For the first time, the use of AI tools represented the most common form of cheating (it used to be standard plagiarism): from 237 students in 2024 to 851 students in 2025, according to the Swedish Higher Education Authority.
Students involved in standard plagiarism on the other hand fell from 1,338 to 755.
In total, 2,328 university students were suspended or warned last year, for various infractions of university rules. That's still fewer than one percent of all students.
Disciplinary action can also be taken against students involved in disruptive behaviour or harassment.
Swedish vocabulary: to cheat – att fuska
Swedish customers not caught up in Danske Bank leak
No customers in Sweden are affected by a leak which hit over 20,000 Danske Bank customers, said the bank.
The leak exposed protected addresses for several months before it was discovered in October 2025.
But affected customers were only informed recently, writes Danish paper Finans.dk, among others.
Swedish vocabulary: a leak – en läcka
Cleaning company tricked non-Swedish-speaker into signing termination notice
A cleaning company has been ordered to pay damages after tricking a non-Swedish-speaking employee into agreeing to her own termination.
The cleaner, who was pregnant at the time, asked her employer for five weeks of holiday in September 2024.
Her employer, who has a collective agreement, gave her a form to sign, saying it was a holiday application.
But when the Brazilian cleaner came home and showed the form to her Swedish-speaking husband, he informed her she had in fact signed a notice of termination.

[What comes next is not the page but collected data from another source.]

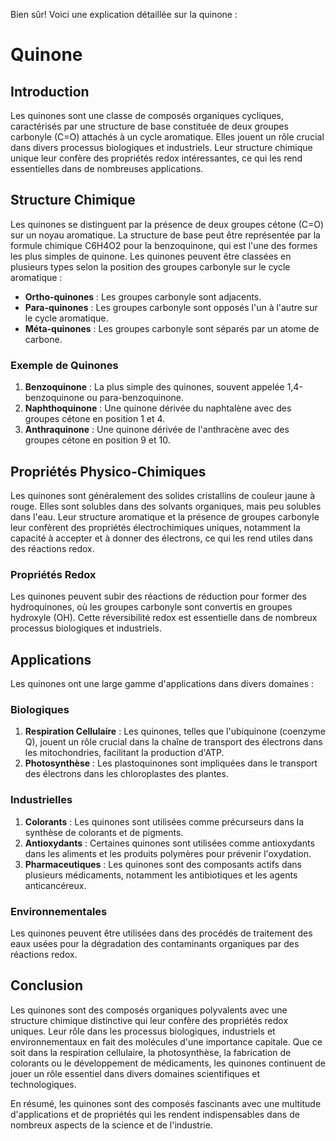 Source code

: Bien sûr! Voici une explication détaillée sur la quinone :

# Quinone

## Introduction
Les quinones sont une classe de composés organiques cycliques, caractérisés par une structure de base constituée de deux groupes carbonyle (C=O) attachés à un cycle aromatique. Elles jouent un rôle crucial dans divers processus biologiques et industriels. Leur structure chimique unique leur confère des propriétés redox intéressantes, ce qui les rend essentielles dans de nombreuses applications.

## Structure Chimique
Les quinones se distinguent par la présence de deux groupes cétone (C=O) sur un noyau aromatique. La structure de base peut être représentée par la formule chimique C6H4O2 pour la benzoquinone, qui est l'une des formes les plus simples de quinone. Les quinones peuvent être classées en plusieurs types selon la position des groupes carbonyle sur le cycle aromatique :

- **Ortho-quinones** : Les groupes carbonyle sont adjacents.
- **Para-quinones** : Les groupes carbonyle sont opposés l'un à l'autre sur le cycle aromatique.
- **Méta-quinones** : Les groupes carbonyle sont séparés par un atome de carbone.

### Exemple de Quinones
1. **Benzoquinone** : La plus simple des quinones, souvent appelée 1,4-benzoquinone ou para-benzoquinone.
2. **Naphthoquinone** : Une quinone dérivée du naphtalène avec des groupes cétone en position 1 et 4.
3. **Anthraquinone** : Une quinone dérivée de l'anthracène avec des groupes cétone en position 9 et 10.

## Propriétés Physico-Chimiques
Les quinones sont généralement des solides cristallins de couleur jaune à rouge. Elles sont solubles dans des solvants organiques, mais peu solubles dans l'eau. Leur structure aromatique et la présence de groupes carbonyle leur confèrent des propriétés électrochimiques uniques, notamment la capacité à accepter et à donner des électrons, ce qui les rend utiles dans des réactions redox.

### Propriétés Redox
Les quinones peuvent subir des réactions de réduction pour former des hydroquinones, où les groupes carbonyle sont convertis en groupes hydroxyle (OH). Cette réversibilité redox est essentielle dans de nombreux processus biologiques et industriels.

## Applications
Les quinones ont une large gamme d'applications dans divers domaines :

### Biologiques
1. **Respiration Cellulaire** : Les quinones, telles que l'ubiquinone (coenzyme Q), jouent un rôle crucial dans la chaîne de transport des électrons dans les mitochondries, facilitant la production d'ATP.
2. **Photosynthèse** : Les plastoquinones sont impliquées dans le transport des électrons dans les chloroplastes des plantes.

### Industrielles
1. **Colorants** : Les quinones sont utilisées comme précurseurs dans la synthèse de colorants et de pigments.
2. **Antioxydants** : Certaines quinones sont utilisées comme antioxydants dans les aliments et les produits polymères pour prévenir l'oxydation.
3. **Pharmaceutiques** : Les quinones sont des composants actifs dans plusieurs médicaments, notamment les antibiotiques et les agents anticancéreux.

### Environnementales
Les quinones peuvent être utilisées dans des procédés de traitement des eaux usées pour la dégradation des contaminants organiques par des réactions redox.

## Conclusion
Les quinones sont des composés organiques polyvalents avec une structure chimique distinctive qui leur confère des propriétés redox uniques. Leur rôle dans les processus biologiques, industriels et environnementaux en fait des molécules d'une importance capitale. Que ce soit dans la respiration cellulaire, la photosynthèse, la fabrication de colorants ou le développement de médicaments, les quinones continuent de jouer un rôle essentiel dans divers domaines scientifiques et technologiques.

En résumé, les quinones sont des composés fascinants avec une multitude d'applications et de propriétés qui les rendent indispensables dans de nombreux aspects de la science et de l'industrie.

But Södertörn District Court ruled in her favour, ordering the company to pay 200,000 kronor in damages, reports the Arbetet magazine.
Swedish vocabulary: to sign – att underteckna
Swedish opposition agree to submit joint reservation on transitional rules
Sweden's opposition parties have agreed to submit a joint reservation to add transitional rules which will be voted on alongside the stricter citizenship bill when it goes before parliament at the end of April.
Although the text was not formally presented at the the first preparatory meeting for the bill held by the Social Insurance Committee on the morning of Tuesday April 15th, the Social Democrats, Green Party, Centre Party and Left Party have agreed to submit a joint reservation.
"There will be common suggestion put forward to the parliament that all the opposition parties will be united behind," Niels Paarup-Petersen, immigration spokesperson for the Centre Party, told The Local.
"It's being chiselled out at the moment exactly how it's going to be written – it has to go through all the different party organisations. So the next time it comes up in the committee, I expect that there will be a common suggestion."
Ida Karkiainen, who represents the Social Democrats on the committee, also said that the four parties had agreed to write a joint text.
"We will try to write a joint reservation by the next meeting," she told The Local. "It is normal that we sync our proposals at the second or third preparatory meeting."
If two or more MPs from government-supporting parties vote in favour of the reservation when it goes before the full chamber, it will then become part of the law when passed.